I saw your expression as I keeled on the ground.
I saw nothing in it. No hint of irritation, no sympathy, nothing.
Osamu Dazai, you are a mysterious man.
I have countless questions to ask you but I will never. I will never give you closure. I will haunt your mind, even once, or if, you become a good man.
That day, I saw how you stared at the windows of the food court that you eventually pulled me to so I could sit down somewhere. I saw how you looked blankly over at the cityscape, how your eyes once again traveled down to the ground. Was that why I had felt guilt, back then? Why I, the one who had been pushed past his limits due to your negligence, felt bad for agreeing to let you come? Not irritation, not anger at your interference, not even any sense of negative emotions were harbored towards you in that moment.
In that moment, instead of the annoyance and frankly, fear that had clung to me all day in your presence, I felt pity.

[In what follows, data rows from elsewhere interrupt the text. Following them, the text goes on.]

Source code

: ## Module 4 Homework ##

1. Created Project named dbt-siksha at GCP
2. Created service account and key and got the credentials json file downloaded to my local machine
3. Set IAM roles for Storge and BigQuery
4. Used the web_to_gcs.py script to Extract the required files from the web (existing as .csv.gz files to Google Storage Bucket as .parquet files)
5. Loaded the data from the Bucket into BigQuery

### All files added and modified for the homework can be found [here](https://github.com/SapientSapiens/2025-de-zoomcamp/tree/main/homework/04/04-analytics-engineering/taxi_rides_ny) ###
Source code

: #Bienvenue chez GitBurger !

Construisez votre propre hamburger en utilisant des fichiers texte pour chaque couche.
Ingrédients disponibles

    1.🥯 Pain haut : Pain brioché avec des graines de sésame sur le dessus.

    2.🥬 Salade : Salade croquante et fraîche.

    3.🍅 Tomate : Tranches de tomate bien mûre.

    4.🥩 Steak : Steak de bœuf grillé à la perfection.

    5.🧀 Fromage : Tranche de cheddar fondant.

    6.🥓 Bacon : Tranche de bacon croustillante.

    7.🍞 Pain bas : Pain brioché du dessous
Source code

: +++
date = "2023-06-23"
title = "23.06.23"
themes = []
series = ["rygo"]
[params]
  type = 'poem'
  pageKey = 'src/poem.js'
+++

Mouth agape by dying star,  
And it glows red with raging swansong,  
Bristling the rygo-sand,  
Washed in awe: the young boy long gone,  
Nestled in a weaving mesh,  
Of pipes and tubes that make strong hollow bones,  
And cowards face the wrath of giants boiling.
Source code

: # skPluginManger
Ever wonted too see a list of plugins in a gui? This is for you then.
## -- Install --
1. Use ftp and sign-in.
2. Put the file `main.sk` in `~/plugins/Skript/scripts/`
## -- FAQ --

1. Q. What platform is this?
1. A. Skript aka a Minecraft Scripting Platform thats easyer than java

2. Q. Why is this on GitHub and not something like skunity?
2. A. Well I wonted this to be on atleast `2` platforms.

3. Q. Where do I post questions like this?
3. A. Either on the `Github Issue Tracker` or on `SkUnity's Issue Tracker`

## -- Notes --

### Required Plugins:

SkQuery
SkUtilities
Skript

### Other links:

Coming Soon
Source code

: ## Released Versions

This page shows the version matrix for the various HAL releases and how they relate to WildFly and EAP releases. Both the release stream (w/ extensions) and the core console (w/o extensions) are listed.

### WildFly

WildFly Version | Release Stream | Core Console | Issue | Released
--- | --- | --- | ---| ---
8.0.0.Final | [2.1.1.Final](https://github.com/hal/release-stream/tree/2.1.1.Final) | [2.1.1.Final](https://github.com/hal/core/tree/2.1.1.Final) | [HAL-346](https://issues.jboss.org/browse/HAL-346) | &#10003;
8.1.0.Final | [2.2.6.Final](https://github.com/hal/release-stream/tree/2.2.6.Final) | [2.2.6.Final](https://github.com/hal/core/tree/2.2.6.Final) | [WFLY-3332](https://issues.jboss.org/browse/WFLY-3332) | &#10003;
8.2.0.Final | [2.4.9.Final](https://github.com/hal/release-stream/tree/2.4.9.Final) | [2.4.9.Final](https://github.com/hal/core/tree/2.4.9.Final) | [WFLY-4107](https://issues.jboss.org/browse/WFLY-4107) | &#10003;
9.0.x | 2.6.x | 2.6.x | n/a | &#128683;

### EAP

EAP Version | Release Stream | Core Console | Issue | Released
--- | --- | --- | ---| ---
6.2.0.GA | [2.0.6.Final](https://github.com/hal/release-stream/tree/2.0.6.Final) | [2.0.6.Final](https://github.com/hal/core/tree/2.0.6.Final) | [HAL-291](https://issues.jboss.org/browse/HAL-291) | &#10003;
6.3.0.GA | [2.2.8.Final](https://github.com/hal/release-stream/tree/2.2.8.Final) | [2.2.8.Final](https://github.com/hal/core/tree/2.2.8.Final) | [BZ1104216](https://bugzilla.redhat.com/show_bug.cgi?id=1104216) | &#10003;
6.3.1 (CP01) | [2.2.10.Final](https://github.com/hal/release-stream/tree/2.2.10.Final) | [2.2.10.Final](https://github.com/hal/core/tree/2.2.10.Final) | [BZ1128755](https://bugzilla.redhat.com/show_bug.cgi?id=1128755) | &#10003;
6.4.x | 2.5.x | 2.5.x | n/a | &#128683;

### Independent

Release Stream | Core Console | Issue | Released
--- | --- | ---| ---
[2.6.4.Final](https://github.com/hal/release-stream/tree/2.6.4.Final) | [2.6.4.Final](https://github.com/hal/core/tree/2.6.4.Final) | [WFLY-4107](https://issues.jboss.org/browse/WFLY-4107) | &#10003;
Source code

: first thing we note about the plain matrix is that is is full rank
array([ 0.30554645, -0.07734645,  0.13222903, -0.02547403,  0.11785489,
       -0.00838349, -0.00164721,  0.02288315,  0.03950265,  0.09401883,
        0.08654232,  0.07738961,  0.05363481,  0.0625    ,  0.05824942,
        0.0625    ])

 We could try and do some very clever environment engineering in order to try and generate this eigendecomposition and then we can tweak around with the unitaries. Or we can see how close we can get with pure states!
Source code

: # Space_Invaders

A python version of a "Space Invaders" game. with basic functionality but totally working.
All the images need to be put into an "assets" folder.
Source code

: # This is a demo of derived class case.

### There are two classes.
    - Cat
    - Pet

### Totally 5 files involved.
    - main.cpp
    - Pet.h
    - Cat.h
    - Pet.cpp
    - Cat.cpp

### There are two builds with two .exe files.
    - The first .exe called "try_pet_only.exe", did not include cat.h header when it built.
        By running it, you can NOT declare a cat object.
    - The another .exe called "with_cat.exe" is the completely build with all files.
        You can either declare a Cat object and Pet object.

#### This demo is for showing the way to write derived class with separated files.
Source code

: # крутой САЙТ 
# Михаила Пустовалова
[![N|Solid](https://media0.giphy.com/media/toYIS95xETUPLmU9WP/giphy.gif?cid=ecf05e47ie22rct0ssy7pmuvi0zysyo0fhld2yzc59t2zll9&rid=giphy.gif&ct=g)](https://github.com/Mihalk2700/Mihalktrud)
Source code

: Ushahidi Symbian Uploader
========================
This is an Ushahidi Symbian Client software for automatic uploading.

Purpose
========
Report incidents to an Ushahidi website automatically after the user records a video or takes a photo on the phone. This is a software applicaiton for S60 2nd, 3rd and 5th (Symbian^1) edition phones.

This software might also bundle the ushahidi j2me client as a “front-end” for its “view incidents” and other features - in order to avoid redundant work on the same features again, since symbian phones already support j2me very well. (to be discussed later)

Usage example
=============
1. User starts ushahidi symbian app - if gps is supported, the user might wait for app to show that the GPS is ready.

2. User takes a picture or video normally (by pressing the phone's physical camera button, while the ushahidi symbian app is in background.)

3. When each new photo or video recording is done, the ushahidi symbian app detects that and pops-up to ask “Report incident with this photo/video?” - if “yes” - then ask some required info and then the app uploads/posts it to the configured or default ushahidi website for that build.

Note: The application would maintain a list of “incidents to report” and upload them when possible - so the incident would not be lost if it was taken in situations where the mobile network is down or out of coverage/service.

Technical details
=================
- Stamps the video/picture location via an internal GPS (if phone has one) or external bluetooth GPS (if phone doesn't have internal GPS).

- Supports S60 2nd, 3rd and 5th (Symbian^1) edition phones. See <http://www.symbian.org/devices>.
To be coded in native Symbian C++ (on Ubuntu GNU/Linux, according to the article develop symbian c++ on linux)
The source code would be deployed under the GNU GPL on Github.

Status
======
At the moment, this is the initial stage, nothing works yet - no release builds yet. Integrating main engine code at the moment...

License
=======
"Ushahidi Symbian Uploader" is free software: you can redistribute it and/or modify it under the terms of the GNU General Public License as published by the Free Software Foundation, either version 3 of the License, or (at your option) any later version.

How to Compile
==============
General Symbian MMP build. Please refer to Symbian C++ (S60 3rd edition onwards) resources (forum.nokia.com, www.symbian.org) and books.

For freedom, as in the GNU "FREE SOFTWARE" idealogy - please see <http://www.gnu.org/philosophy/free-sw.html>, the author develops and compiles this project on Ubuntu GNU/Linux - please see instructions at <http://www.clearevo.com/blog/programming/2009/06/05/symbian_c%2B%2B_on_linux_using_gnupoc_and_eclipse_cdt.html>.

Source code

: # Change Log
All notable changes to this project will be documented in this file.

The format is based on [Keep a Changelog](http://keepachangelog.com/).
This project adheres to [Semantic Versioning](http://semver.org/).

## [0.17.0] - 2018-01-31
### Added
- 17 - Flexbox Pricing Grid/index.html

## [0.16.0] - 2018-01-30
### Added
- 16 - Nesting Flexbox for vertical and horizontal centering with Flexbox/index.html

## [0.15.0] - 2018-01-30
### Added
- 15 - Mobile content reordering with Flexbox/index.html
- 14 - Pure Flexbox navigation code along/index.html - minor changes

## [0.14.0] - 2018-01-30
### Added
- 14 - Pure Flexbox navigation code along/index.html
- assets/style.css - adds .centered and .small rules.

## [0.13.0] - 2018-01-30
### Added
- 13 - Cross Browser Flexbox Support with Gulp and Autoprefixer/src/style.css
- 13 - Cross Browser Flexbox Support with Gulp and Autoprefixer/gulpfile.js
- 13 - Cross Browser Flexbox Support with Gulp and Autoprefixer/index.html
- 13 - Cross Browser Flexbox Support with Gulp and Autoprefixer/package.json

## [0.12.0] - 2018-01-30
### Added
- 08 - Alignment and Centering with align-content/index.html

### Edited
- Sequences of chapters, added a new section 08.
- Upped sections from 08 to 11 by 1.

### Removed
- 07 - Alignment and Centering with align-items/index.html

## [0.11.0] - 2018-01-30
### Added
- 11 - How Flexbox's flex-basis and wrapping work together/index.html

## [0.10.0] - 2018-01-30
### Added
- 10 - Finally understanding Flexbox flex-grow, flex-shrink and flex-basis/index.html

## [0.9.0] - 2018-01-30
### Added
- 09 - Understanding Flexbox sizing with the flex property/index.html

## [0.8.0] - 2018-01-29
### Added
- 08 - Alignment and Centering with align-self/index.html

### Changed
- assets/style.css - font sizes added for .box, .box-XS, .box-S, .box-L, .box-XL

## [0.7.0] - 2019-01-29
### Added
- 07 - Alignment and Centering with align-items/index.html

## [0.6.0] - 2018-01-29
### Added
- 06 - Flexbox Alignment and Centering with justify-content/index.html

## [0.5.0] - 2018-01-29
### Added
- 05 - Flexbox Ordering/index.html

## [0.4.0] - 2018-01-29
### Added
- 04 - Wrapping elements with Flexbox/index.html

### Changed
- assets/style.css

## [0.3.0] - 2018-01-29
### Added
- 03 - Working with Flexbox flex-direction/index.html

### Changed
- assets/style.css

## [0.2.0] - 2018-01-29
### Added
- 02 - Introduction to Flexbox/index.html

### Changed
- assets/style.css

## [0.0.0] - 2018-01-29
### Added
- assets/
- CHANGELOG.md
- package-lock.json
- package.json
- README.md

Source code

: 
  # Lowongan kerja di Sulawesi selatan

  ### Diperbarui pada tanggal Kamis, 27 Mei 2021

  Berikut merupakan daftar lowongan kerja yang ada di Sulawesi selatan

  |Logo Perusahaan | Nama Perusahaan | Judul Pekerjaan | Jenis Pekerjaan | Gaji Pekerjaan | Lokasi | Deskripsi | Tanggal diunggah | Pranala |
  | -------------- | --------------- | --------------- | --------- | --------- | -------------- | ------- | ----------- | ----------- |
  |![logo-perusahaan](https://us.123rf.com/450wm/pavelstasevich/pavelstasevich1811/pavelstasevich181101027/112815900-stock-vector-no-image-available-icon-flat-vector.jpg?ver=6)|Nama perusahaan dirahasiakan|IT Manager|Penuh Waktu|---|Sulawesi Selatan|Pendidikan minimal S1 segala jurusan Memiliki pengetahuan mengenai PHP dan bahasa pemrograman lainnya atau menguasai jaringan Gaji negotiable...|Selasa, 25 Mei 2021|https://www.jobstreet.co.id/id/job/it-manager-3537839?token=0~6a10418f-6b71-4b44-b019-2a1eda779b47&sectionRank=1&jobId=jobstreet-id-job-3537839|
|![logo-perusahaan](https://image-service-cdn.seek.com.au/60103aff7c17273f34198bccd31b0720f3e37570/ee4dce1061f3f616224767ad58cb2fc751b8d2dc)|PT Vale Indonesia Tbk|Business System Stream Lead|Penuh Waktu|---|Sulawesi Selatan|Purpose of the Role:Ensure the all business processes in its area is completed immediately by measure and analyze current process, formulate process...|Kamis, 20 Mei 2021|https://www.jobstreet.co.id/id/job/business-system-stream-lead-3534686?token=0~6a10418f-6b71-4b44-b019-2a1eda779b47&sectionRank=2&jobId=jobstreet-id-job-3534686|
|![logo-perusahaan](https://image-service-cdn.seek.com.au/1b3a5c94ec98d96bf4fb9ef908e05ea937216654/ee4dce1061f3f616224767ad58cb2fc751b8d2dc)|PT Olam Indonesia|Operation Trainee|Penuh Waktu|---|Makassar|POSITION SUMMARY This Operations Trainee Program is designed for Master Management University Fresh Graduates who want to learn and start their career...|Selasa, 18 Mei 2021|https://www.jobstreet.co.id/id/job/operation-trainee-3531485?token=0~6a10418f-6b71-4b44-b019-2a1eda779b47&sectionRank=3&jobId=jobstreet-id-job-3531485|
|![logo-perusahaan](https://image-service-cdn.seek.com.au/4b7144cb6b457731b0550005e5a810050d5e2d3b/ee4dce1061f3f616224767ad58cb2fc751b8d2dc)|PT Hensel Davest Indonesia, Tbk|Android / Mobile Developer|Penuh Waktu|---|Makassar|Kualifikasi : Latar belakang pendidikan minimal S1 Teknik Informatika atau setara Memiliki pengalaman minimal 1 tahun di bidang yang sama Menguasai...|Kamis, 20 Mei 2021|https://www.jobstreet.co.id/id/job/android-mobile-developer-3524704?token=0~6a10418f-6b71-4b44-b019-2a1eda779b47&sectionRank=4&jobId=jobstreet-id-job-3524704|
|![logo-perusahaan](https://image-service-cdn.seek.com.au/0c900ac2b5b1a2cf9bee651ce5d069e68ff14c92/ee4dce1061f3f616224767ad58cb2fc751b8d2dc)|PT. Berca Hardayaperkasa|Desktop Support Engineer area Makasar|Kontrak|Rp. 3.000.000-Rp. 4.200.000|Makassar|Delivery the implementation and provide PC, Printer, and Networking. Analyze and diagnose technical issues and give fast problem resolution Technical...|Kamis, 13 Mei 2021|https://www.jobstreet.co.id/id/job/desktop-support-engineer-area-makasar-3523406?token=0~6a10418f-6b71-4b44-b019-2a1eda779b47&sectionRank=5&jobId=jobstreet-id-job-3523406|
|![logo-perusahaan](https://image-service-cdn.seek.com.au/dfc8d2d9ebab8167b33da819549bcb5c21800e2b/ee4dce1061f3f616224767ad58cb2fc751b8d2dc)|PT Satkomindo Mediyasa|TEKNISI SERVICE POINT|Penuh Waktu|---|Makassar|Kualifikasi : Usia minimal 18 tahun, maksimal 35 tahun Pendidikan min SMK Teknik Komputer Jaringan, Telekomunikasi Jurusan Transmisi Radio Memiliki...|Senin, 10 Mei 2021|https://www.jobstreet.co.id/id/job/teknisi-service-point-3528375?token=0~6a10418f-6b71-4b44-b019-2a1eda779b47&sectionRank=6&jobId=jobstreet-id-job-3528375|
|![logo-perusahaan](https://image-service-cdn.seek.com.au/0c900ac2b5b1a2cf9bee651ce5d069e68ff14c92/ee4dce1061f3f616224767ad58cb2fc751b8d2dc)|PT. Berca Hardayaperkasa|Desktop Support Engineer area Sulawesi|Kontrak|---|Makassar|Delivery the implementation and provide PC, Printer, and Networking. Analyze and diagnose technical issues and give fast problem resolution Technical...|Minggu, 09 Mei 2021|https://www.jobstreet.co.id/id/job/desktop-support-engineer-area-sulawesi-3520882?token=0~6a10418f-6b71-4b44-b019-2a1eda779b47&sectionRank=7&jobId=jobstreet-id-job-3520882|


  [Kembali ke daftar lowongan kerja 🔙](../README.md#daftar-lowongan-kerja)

Pity that you lived in this world.
I was an incredibly idiotic child.
It is unfair to pity you, though, for even if your past was troubled, I do not care. I do not care about you, I do not care about your life, I do not care about your ventures.
All I ask, yet again, is that you never return to the path you once walked. Do not cause the same suffering you did to me again. Be a better person. I am aware that currently, you are acting as a mentor for the Weretiger. You are doing considerably better than you did with me. While I did feel jealousy at first, I do not particularly care anymore.
I know that your demonic nature still holds deep roots in your heart, so I must reiterate, do NOT walk the path of darkness again.
For a while, I did not think I cared about anyone else, but the simple thought of your monstrous character being unleashed to the world? It, admittedly, sends chills down my spine.
So, I leave my last words to you forever.
Osamu Dazai, you are a despicable man.
Osamu Dazai, live.
Live for as long as possible.
I am in no position to advise you, frankly my words are hypocritcal. Yet I cannot help it. I speak to you not as your ex-mentee, but as a fellow human.
Do not let the hurt child inside you control your actions.
Live.
Do not give up.
Live, for some people do not have that luxury.
Goodbye, forever.
PS: You are not allowed to visit my grave, if I get one that is. The Weretiger is not either.
—Akutagawa Ryuunosuke.
-.. . .- - ....
Ryuunosuke leaned back on his desk, staring at the multiple paged letter he had just written. It contained his feelings, his true feelings. It was fairly tiring to do.
He did not often use his desk, he was rarely home to try and write something, after all. Perhaps that was why he had gotten so angry at the words of that man all those years ago. How amusing.
His gaze traveled over to his window, the drawn curtains revealing the commencing sunset. Eyes softening, he slowly got up to open the curtains even further but after one step, doubled down. Coughs racked through his body and at that moment, he felt like he would rather die than feel this a second longer. His lungs burned and every breath was absolute agony, even something as simple as attempting to get up was met with pain shooting up his body, it felt almost as if acid was coursing through his veins.
How funny would it be if his conditions worsened and he passed away before he could finish everything he wanted?
Life despised him, perhaps it would play such a trick as well.
A small tired smile graced his lips again as he looked at his hands.
Blood covered them from his previous coughs.
How hilarious.
Vaguely, he heard knocks on the door, most likely Gin who had heard his quite loud fall to the ground. Almost as if on autopilot, he assured her through the door that he was alright and, after some convincing, she left.
Haaah.
Akutagawa Ryuunosuke was a coward.
He truly wanted this month to end quickly.